* Work required *
From the line containing "- [x] Overview of key" down to the line containing "- [ ] Retrieving" in the records below, reproduce every line exactly, ends included, and omit all others.

* Input *
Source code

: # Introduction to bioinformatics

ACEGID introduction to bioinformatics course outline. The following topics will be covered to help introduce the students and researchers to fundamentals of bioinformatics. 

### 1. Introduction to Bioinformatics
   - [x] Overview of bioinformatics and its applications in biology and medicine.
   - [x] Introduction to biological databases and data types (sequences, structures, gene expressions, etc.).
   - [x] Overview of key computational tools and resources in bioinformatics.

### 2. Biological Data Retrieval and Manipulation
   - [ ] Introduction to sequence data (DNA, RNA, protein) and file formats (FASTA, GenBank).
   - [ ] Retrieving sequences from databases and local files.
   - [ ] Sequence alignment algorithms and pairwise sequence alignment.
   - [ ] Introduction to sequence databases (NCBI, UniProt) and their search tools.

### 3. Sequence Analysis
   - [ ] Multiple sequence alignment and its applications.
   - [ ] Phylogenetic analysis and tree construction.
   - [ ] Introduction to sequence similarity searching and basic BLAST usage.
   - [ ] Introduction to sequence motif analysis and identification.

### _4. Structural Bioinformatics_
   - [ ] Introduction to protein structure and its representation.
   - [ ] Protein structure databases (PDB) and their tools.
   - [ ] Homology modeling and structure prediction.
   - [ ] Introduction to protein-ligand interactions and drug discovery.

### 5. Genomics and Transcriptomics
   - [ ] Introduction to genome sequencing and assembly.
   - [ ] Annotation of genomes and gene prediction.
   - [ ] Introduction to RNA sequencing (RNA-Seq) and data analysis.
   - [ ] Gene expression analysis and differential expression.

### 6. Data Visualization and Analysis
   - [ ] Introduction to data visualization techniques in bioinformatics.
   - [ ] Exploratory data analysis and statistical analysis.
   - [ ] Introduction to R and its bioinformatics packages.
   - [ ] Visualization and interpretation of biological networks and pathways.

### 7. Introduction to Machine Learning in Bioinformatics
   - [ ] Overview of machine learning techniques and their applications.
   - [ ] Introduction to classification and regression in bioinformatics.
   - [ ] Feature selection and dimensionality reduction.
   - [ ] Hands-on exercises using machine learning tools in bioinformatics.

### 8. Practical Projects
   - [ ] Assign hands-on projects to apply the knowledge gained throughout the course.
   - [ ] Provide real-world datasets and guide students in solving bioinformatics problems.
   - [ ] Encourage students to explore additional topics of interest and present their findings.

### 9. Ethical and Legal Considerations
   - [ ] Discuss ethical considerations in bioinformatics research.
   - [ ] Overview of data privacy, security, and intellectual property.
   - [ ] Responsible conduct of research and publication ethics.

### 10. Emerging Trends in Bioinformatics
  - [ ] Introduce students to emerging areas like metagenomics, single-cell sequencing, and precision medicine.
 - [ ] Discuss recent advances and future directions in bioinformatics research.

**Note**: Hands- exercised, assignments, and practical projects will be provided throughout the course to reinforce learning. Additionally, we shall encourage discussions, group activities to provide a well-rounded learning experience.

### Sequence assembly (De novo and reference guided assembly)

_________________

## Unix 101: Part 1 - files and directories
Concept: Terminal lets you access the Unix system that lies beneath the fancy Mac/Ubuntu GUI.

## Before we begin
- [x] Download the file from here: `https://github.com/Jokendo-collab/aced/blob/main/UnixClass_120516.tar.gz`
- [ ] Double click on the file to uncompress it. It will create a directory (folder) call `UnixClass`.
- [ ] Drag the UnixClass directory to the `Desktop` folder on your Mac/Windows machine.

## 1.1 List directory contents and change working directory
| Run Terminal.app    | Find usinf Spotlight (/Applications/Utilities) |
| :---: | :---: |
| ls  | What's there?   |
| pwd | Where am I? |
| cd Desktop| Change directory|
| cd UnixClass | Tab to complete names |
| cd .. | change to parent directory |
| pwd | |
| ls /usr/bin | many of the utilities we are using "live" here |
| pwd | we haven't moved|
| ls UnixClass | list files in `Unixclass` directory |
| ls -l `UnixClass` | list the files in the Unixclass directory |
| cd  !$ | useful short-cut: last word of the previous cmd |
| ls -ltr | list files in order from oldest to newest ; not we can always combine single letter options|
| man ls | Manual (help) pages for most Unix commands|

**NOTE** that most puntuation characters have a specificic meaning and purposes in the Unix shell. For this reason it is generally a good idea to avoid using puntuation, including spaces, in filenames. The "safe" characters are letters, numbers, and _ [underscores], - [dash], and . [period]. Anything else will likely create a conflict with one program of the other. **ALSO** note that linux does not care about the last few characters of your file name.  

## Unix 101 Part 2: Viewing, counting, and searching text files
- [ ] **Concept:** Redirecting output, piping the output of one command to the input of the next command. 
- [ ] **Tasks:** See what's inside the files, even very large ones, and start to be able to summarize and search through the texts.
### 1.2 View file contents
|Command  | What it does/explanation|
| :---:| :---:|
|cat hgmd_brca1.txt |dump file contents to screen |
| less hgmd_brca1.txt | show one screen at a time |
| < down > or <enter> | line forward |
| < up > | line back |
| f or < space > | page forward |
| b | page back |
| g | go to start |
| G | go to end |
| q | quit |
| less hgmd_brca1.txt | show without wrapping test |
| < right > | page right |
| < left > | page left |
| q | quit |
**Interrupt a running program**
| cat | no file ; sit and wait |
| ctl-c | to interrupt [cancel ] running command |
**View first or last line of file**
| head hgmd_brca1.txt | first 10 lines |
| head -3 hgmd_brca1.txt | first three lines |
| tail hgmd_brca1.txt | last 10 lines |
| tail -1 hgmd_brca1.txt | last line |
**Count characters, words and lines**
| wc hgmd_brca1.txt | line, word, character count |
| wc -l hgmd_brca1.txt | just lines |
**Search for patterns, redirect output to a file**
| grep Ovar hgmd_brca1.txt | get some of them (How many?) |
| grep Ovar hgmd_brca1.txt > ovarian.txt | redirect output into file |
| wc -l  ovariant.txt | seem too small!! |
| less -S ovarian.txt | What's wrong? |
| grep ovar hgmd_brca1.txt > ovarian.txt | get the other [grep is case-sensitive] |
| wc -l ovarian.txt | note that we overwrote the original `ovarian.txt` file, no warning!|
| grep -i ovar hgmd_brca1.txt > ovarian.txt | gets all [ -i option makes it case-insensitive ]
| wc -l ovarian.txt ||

* * *

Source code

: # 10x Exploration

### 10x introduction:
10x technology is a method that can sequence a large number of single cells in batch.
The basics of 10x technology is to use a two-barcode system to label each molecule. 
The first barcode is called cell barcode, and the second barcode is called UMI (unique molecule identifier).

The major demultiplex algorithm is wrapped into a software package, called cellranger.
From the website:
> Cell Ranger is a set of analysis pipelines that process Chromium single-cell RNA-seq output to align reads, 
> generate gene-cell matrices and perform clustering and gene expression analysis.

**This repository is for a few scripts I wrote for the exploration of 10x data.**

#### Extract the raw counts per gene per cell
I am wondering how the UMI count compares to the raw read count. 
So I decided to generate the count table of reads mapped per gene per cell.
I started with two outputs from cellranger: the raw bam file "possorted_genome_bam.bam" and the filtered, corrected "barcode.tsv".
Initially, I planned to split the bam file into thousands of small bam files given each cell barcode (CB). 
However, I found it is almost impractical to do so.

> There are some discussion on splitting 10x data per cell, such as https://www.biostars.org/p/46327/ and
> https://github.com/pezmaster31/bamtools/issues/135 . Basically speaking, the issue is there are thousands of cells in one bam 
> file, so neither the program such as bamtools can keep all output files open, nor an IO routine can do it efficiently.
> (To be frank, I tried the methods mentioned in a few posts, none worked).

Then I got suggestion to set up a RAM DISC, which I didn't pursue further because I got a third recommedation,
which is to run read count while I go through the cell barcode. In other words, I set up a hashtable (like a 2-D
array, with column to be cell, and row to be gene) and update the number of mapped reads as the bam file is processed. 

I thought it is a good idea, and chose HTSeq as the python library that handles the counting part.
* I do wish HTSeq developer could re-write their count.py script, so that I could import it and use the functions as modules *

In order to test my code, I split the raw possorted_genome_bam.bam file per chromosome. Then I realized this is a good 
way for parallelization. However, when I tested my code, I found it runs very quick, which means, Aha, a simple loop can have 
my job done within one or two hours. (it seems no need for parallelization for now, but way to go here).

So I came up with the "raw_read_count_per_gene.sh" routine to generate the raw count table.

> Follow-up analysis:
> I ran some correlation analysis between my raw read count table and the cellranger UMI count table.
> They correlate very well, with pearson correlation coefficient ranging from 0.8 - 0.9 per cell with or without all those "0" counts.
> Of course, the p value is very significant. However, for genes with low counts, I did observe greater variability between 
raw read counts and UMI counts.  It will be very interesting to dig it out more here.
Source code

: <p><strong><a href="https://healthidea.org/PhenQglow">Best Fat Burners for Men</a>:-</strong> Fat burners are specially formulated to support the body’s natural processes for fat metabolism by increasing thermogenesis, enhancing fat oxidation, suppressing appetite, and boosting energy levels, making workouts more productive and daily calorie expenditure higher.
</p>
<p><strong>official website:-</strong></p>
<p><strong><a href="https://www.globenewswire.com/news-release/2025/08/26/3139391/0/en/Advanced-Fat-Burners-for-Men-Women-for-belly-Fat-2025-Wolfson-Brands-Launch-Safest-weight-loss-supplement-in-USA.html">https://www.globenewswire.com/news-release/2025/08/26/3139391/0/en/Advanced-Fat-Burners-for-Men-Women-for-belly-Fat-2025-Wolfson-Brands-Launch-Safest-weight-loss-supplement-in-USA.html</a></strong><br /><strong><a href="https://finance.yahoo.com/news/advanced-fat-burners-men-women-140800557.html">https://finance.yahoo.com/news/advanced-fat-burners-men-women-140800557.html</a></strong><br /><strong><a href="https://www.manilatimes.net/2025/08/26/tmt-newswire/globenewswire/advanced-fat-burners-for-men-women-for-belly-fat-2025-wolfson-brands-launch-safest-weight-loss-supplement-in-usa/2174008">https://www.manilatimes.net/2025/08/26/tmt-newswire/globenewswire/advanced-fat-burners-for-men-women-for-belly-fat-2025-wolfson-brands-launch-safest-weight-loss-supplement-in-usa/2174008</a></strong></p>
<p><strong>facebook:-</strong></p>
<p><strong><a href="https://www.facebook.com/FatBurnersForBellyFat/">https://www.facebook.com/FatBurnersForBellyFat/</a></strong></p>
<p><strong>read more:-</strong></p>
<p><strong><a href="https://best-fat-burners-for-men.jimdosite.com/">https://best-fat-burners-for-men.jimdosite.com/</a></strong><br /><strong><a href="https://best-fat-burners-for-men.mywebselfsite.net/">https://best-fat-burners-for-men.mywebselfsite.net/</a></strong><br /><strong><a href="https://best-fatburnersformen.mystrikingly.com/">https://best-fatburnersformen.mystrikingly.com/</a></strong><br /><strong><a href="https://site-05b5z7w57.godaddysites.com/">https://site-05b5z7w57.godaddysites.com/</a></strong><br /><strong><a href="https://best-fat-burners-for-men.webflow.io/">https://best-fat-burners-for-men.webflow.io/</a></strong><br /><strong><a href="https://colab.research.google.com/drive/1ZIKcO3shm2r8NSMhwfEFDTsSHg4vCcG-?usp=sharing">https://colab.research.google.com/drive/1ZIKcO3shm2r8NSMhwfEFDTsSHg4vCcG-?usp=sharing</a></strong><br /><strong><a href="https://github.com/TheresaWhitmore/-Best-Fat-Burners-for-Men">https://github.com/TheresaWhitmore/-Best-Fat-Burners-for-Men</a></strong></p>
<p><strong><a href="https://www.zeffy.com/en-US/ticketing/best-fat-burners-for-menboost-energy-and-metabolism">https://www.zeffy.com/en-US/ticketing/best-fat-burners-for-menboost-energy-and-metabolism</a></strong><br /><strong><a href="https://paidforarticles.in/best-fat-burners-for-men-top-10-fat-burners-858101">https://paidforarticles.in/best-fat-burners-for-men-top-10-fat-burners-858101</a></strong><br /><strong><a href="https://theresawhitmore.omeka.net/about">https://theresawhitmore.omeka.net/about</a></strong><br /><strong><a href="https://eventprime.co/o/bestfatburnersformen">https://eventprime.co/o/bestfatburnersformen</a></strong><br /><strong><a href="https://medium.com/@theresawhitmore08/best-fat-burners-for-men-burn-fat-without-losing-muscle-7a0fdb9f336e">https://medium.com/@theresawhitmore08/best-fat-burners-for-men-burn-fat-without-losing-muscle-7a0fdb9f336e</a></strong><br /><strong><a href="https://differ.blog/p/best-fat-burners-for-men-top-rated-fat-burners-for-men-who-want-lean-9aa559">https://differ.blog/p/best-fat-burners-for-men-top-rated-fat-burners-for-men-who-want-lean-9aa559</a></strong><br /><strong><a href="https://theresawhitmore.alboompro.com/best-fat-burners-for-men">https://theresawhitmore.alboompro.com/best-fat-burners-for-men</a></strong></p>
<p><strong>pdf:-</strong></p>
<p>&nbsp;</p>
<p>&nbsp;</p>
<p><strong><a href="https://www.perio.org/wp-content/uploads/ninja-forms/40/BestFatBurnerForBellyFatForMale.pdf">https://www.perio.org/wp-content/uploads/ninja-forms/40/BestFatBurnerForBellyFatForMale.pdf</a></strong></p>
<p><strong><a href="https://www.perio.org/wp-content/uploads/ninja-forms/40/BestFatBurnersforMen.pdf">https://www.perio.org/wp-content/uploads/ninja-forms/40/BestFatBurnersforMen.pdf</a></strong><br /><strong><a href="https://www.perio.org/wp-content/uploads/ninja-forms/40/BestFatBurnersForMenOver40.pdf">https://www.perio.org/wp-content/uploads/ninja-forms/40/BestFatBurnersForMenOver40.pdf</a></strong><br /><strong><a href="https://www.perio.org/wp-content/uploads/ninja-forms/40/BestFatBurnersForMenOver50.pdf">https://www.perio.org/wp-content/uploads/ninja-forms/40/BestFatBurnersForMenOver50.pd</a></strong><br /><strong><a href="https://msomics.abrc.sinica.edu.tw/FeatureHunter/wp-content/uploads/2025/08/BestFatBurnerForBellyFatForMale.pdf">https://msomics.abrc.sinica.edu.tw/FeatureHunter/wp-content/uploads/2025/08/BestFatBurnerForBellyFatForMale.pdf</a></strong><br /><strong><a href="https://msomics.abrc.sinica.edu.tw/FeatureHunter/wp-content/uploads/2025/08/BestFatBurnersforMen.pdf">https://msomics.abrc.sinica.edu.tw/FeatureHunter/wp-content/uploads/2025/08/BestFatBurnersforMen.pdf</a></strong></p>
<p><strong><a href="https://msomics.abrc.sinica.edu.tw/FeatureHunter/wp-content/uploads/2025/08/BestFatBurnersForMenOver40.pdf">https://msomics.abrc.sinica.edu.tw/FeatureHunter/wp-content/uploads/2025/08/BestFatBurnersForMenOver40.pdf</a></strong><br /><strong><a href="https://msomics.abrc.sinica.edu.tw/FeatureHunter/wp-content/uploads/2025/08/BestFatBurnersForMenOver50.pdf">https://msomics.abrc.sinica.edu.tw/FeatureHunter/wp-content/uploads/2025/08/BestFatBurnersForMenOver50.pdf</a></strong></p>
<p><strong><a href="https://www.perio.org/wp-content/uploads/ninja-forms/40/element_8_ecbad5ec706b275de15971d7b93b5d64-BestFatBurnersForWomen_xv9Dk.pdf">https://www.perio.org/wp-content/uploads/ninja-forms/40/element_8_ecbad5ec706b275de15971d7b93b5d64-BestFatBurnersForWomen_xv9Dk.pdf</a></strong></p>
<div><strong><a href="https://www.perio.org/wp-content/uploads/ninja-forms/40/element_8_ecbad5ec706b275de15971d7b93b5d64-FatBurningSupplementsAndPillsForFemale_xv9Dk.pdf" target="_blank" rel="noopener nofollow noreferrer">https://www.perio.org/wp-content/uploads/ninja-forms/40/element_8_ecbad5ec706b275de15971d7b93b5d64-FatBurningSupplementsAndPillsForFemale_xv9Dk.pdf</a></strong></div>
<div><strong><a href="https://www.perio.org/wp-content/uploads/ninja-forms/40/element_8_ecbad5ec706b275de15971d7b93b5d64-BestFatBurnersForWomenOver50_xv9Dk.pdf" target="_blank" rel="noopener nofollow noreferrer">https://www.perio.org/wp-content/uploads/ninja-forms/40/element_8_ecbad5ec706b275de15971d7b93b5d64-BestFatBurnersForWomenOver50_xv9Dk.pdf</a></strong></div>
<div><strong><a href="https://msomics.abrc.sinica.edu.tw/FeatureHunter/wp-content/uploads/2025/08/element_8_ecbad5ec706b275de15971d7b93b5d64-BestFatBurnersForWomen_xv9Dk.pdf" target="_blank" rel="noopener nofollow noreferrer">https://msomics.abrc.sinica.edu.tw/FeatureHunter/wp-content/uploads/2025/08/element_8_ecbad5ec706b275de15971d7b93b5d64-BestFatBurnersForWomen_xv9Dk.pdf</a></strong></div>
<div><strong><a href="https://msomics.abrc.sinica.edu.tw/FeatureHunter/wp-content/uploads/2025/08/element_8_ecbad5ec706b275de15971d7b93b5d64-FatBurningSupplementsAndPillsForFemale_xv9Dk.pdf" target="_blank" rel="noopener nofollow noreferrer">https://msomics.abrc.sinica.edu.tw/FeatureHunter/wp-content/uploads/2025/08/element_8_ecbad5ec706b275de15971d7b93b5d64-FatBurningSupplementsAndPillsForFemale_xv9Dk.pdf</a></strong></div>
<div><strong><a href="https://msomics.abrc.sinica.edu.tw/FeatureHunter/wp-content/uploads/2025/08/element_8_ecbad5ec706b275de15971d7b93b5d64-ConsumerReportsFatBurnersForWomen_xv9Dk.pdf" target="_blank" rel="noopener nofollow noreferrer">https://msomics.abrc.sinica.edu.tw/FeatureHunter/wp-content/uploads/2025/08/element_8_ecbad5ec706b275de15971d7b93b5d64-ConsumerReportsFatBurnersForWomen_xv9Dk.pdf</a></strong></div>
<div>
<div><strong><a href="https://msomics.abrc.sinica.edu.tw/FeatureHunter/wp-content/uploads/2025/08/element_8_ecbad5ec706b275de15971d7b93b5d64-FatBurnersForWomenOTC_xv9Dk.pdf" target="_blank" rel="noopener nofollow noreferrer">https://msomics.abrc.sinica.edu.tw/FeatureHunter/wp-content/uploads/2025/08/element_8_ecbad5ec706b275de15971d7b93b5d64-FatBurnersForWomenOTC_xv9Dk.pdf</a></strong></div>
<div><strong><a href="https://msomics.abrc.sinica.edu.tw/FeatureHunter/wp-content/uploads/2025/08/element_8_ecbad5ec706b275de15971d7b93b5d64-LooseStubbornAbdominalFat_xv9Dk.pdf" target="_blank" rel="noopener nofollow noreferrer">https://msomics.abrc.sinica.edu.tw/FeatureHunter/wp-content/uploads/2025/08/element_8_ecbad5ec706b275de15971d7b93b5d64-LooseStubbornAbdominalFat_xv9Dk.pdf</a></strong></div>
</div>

---

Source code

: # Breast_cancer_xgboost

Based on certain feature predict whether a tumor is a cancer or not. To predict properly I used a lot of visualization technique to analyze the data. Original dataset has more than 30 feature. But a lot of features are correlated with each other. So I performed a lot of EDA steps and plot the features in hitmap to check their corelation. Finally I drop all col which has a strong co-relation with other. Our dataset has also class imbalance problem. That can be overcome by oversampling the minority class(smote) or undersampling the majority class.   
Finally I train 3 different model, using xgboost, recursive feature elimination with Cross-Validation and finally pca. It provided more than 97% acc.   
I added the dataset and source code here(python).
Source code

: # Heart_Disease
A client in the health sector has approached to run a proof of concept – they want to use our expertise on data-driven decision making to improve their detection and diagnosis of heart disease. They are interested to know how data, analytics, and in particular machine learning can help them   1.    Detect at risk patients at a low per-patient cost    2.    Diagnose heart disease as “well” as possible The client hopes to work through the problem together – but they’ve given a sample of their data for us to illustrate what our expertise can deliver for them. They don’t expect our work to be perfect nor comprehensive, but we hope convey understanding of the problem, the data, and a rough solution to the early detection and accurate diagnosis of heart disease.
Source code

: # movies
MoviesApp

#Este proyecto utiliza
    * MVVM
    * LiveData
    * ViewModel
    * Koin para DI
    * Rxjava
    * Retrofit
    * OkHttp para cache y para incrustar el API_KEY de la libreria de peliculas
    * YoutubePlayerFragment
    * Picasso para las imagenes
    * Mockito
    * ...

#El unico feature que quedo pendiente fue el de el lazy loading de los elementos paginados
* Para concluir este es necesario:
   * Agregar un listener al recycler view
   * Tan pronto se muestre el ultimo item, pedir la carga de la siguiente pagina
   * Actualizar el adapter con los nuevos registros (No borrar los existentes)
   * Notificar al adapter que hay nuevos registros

* Answer *
   - [x] Overview of key computational tools and resources in bioinformatics.

### 2. Biological Data Retrieval and Manipulation
   - [ ] Introduction to sequence data (DNA, RNA, protein) and file formats (FASTA, GenBank).
   - [ ] Retrieving sequences from databases and local files.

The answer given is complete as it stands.